Erst nach dem Abendessen, beim Spielen im Lesezimmer, konnten sich Manuel und Corrine unter vier Augen unterhalten. Den ganzen Tag hatten sie das Gefühl gehabt, dass ihnen die anderen zu sehr auf die Pelle rückten. Jetzt nahm Manuel ihre Hand. »Sie wollen einen von uns wegnehmen. Damit wir ein Quintett sind.«
»Was? Das geht doch nicht! Warum wir? Warum nicht einen von den anderen?«
»Wir beide sollten zusammen sein, Corrine. Als Duo.«
Sie zog die Augenbrauen zusammen – und in diesem Moment begriff er, dass sie kein Duo sein wollte. Dass sie mehr wollte, mehr als nur ihn. »Nein, sie sollten Quant wegnehmen. Die sagt sowieso nie was.«
Stimmt, dachte Manuel. Quant lebte wirklich in ihrer eigenen Welt. Nur manchmal fing er einen verirrten Gedanken aus ihrem Reich auf: akribische Inventarlisten, zum Beispiel der Gabeln, Löffel und Zahnstocher im Speisesaal, Aufstellungen ihrer Anzahl gestern und heute; oder die Windgeschwindigkeit, und nicht wie sich der Wind auf dem Gesicht anfühlte. »Aber Dr. Yoder sagt, die vier sind fast schon ein Pod.«
»Das heißt …« Corrine verstummte. »Holst du uns ein paar Kekse, Manuel?«
»Klar«, erwiderte er und flitzte die Treppe hinunter, um ein paar frisch gebackene Kekse von Matron Redd zu holen. Als er zurückkehrte, war das Lesezimmer leer. »Corrine?«
Keine Antwort.
Er rannte ins Schlafzimmer. Leer.
Er rannte in den Computerraum, ins Spielzimmer. Leer, leer.
Er wollte nicht heulen, aber seine Wangen waren nass.

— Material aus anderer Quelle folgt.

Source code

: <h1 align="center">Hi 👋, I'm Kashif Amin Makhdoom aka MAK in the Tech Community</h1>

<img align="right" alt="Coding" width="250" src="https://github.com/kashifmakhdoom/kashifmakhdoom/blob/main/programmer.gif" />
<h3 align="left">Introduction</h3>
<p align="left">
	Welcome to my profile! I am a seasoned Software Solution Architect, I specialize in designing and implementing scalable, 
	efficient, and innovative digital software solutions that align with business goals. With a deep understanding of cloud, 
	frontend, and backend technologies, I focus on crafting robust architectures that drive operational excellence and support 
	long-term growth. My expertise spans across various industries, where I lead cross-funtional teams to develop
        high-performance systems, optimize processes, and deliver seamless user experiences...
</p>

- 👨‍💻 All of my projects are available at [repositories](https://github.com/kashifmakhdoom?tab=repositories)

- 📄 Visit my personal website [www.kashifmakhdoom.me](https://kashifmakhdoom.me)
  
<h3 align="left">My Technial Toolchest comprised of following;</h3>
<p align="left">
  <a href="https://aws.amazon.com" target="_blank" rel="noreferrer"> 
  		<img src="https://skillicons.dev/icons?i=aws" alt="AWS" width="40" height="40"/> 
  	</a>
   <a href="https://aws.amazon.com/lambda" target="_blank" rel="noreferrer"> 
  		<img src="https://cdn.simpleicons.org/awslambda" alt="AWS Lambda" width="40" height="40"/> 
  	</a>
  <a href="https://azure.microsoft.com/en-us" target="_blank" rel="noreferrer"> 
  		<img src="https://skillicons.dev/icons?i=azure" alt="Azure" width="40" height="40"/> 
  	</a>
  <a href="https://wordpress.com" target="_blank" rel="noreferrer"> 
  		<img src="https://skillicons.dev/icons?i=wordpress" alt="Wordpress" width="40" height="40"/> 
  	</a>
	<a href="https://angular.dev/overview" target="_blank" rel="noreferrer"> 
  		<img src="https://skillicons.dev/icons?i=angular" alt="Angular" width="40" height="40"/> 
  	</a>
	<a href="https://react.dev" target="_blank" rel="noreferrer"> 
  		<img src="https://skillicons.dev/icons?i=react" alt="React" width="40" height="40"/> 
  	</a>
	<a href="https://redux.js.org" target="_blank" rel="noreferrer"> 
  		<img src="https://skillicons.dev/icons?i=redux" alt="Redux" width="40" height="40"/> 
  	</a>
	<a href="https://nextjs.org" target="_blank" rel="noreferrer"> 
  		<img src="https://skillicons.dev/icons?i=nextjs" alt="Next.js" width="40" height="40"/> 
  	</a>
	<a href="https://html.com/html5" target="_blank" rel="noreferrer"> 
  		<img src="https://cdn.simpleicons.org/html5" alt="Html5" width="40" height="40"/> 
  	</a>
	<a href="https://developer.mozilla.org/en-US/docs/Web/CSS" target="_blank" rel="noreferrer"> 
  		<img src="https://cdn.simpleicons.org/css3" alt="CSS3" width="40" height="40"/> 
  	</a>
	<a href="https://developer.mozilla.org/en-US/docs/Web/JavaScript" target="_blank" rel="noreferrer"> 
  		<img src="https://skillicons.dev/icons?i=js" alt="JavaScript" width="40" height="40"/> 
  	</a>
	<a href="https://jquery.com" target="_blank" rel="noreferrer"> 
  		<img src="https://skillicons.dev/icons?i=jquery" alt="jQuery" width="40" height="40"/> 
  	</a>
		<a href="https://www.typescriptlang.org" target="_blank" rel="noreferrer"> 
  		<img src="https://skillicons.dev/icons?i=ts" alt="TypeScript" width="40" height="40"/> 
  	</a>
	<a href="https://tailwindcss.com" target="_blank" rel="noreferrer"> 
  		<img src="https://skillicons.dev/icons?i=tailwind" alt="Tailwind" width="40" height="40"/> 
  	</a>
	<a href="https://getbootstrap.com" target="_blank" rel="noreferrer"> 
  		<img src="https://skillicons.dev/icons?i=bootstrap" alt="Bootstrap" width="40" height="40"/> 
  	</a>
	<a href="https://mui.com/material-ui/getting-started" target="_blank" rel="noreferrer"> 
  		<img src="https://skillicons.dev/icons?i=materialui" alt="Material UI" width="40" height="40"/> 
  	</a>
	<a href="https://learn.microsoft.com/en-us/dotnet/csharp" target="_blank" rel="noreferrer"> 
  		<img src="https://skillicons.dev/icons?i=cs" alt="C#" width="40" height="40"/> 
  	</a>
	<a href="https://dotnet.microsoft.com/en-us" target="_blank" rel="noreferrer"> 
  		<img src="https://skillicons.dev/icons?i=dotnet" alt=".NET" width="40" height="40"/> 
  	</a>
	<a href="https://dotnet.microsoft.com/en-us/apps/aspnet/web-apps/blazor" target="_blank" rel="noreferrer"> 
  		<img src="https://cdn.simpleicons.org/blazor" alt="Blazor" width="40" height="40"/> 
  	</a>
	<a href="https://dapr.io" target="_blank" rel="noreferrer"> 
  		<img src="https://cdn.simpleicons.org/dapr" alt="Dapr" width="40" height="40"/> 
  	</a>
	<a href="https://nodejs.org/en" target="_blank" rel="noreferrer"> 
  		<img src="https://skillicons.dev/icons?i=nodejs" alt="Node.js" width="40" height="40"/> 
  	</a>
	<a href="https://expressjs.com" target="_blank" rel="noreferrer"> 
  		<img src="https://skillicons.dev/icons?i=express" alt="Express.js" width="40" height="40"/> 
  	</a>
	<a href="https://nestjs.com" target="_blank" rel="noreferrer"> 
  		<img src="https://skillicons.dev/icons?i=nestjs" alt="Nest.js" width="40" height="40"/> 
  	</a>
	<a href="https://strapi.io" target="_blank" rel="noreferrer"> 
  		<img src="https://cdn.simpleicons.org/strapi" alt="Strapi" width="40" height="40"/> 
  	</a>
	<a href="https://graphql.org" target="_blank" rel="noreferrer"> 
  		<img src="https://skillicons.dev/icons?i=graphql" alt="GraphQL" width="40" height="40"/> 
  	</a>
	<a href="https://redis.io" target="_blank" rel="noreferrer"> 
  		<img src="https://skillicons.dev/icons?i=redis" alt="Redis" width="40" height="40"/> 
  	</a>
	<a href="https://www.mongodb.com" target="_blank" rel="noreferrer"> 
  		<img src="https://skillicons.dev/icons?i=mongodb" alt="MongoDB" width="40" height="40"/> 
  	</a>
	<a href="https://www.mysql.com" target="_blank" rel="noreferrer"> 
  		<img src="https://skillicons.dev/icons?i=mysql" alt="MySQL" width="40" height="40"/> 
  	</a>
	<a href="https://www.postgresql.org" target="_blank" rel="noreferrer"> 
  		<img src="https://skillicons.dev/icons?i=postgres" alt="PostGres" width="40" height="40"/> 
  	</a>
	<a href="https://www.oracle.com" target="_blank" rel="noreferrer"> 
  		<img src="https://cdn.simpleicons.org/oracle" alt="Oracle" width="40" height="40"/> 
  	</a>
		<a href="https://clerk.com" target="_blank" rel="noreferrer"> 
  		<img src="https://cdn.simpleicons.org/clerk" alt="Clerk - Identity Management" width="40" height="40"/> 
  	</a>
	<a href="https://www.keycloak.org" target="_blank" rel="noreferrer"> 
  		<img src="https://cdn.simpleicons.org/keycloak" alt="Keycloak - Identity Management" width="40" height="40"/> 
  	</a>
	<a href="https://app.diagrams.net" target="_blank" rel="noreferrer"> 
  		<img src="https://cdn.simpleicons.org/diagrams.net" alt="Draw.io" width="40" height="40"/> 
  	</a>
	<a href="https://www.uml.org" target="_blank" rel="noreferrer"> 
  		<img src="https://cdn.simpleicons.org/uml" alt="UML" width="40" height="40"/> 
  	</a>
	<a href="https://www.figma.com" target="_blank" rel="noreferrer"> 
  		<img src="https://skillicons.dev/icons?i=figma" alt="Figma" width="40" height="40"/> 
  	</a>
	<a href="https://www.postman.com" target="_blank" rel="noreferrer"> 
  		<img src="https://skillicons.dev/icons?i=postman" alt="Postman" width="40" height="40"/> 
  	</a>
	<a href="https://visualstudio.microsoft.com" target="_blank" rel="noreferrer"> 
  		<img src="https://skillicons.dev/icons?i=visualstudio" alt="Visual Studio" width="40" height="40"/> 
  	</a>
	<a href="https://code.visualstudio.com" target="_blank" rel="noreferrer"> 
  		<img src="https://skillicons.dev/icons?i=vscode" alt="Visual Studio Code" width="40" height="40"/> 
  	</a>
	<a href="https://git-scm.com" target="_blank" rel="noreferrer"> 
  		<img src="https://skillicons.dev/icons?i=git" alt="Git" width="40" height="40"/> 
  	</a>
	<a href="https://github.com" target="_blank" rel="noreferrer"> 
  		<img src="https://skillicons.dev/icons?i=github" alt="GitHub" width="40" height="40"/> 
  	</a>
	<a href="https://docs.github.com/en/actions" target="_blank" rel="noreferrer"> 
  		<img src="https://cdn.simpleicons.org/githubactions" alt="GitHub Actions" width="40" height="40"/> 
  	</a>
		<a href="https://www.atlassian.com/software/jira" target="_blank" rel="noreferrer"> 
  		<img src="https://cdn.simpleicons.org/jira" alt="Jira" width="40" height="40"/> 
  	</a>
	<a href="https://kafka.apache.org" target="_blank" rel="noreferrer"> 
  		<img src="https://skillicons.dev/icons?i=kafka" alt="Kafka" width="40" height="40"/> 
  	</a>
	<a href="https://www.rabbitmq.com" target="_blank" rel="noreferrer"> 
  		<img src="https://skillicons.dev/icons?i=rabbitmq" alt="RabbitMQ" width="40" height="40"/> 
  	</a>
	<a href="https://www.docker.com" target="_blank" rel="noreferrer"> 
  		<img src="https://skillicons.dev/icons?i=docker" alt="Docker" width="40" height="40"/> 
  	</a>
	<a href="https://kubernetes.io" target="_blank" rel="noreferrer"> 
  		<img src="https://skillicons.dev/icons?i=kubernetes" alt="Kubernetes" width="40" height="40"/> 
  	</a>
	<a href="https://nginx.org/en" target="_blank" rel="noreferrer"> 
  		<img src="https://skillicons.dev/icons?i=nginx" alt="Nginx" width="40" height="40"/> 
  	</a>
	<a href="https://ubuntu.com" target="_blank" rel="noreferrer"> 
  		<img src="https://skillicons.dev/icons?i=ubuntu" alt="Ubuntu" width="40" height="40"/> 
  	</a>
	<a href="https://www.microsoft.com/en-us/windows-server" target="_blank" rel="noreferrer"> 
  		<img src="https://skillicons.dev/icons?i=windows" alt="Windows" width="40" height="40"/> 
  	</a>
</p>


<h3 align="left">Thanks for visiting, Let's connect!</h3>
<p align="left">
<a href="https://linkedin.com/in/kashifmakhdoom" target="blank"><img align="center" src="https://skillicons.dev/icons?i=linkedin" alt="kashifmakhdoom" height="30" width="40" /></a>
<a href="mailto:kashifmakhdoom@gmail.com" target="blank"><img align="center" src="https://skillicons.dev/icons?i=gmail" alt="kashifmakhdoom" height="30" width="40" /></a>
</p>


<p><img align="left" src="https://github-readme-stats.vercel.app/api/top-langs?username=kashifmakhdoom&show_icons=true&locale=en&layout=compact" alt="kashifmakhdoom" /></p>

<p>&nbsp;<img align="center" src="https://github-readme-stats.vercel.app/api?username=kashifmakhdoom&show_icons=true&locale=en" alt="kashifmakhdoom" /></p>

Da hörte er ein Kichern aus dem Schlafzimmerschrank. Er riss die Tür auf, und dort steckten sie, alle fünf.
»Sei nicht so eine Heulsuse«, sagte Corrine, »wir haben doch bloß Verstecken gespielt.«
Manuel hielt ihr die Kekse hin.
»Danke, aber wir haben jetzt keine Lust auf Kekse.« Strom nahm sich zwar gleich zwei, aber ansonsten hörten alle auf Corrine, als sie ins Lesezimmer marschierte und eine Runde Ökokatastrophe organisierte. Auch Manuel rannte ihr hinterher, doch an der Partie konnten leider nur fünf teilnehmen. »Du spielst bei der zweiten Runde mit, Manuel«, sagte sie. Er schlief noch während der ersten ein.
Am nächsten Morgen sollte er allein in Dr. Yoders Zimmer kommen. »Corrine hat es verdient«, platzte er heraus, kaum dass der Arzt die Tür geschlossen hatte. »Ich geh zurück nach Gorton.« Wieder spürte er Tränen auf den Wangen.
Dr. Yoders Gesichtszüge wurden weich. »Woher weißt du das?